Task directions:
Every line below that holds the string "member" must be copied.

Entries shown:
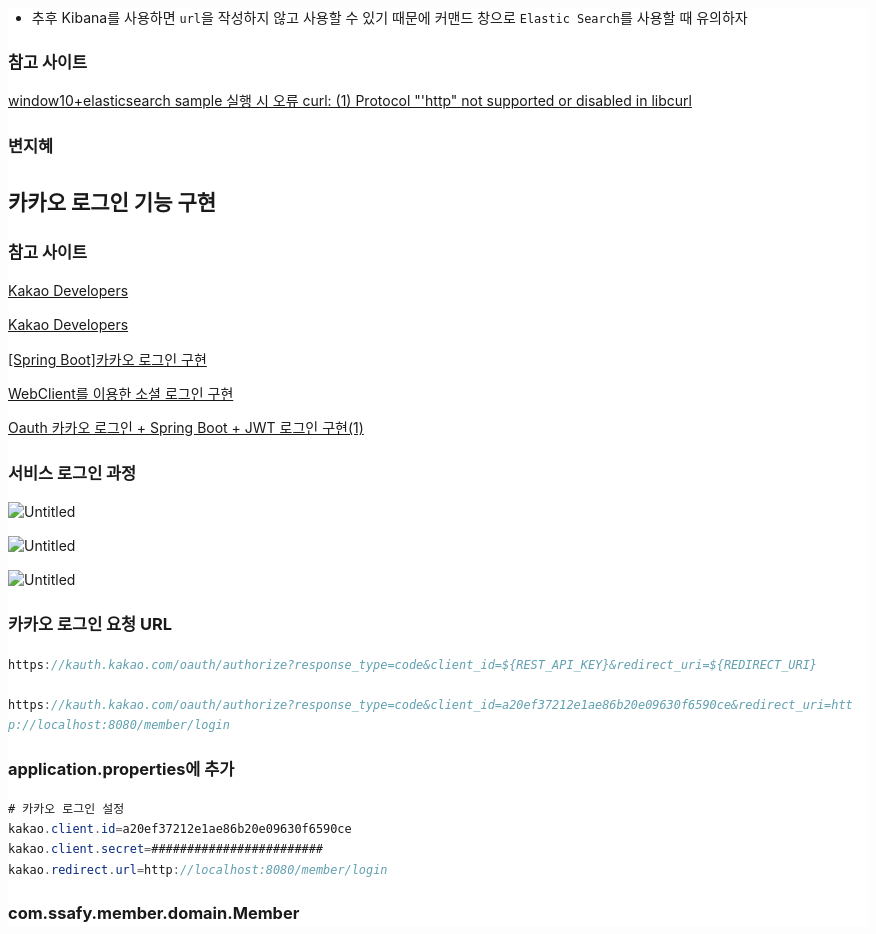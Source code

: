 
- 추후 Kibana를 사용하면 `url`을 작성하지 않고 사용할 수 있기 때문에 커맨드 창으로 `Elastic Search`를 사용할 때 유의하자

### **참고 사이트**

[window10+elasticsearch sample 실행 시 오류 curl: (1) Protocol "'http" not supported or disabled in libcurl](https://badangel1004.tistory.com/39)

### 변지혜

## 카카오 로그인 기능 구현

### 참고 사이트

[Kakao Developers](https://developers.kakao.com/docs/latest/ko/kakaologin/common)

[Kakao Developers](https://developers.kakao.com/docs/latest/ko/kakaologin/rest-api)

[[Spring Boot]카카오 로그인 구현](https://shxrecord.tistory.com/290)

[WebClient를 이용한 소셜 로그인 구현](https://velog.io/@rnqhstlr2297/Spring-Security와-JWT를-이용한-Social-Login-구현)

[Oauth 카카오 로그인 + Spring Boot + JWT 로그인 구현(1)](https://dobi852.tistory.com/35)

### 서비스 로그인 과정

![Untitled](%E1%84%80%E1%85%A9%E1%86%BC%E1%84%90%E1%85%A9%E1%86%BC%20%E1%84%8C%E1%85%AE%E1%86%BC%E1%84%80%E1%85%A1%E1%86%AB%20%E1%84%91%E1%85%A7%E1%86%BC%E1%84%80%E1%85%A1%20A804%20229a8dce873945b4905a47c203d85f04/Untitled%2018.png)

![Untitled](%E1%84%80%E1%85%A9%E1%86%BC%E1%84%90%E1%85%A9%E1%86%BC%20%E1%84%8C%E1%85%AE%E1%86%BC%E1%84%80%E1%85%A1%E1%86%AB%20%E1%84%91%E1%85%A7%E1%86%BC%E1%84%80%E1%85%A1%20A804%20229a8dce873945b4905a47c203d85f04/Untitled%2019.png)

![Untitled](%E1%84%80%E1%85%A9%E1%86%BC%E1%84%90%E1%85%A9%E1%86%BC%20%E1%84%8C%E1%85%AE%E1%86%BC%E1%84%80%E1%85%A1%E1%86%AB%20%E1%84%91%E1%85%A7%E1%86%BC%E1%84%80%E1%85%A1%20A804%20229a8dce873945b4905a47c203d85f04/Untitled%2020.png)

### 카카오 로그인 요청 URL

```java
https://kauth.kakao.com/oauth/authorize?response_type=code&client_id=${REST_API_KEY}&redirect_uri=${REDIRECT_URI}

https://kauth.kakao.com/oauth/authorize?response_type=code&client_id=a20ef37212e1ae86b20e09630f6590ce&redirect_uri=http://localhost:8080/member/login
```

### application.properties에 추가

```java
# 카카오 로그인 설정
kakao.client.id=a20ef37212e1ae86b20e09630f6590ce
kakao.client.secret=########################
kakao.redirect.url=http://localhost:8080/member/login
```

### com.ssafy.member.domain.Member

Your response:
https://kauth.kakao.com/oauth/authorize?response_type=code&client_id=a20ef37212e1ae86b20e09630f6590ce&redirect_uri=http://localhost:8080/member/login
kakao.redirect.url=http://localhost:8080/member/login
### com.ssafy.member.domain.Member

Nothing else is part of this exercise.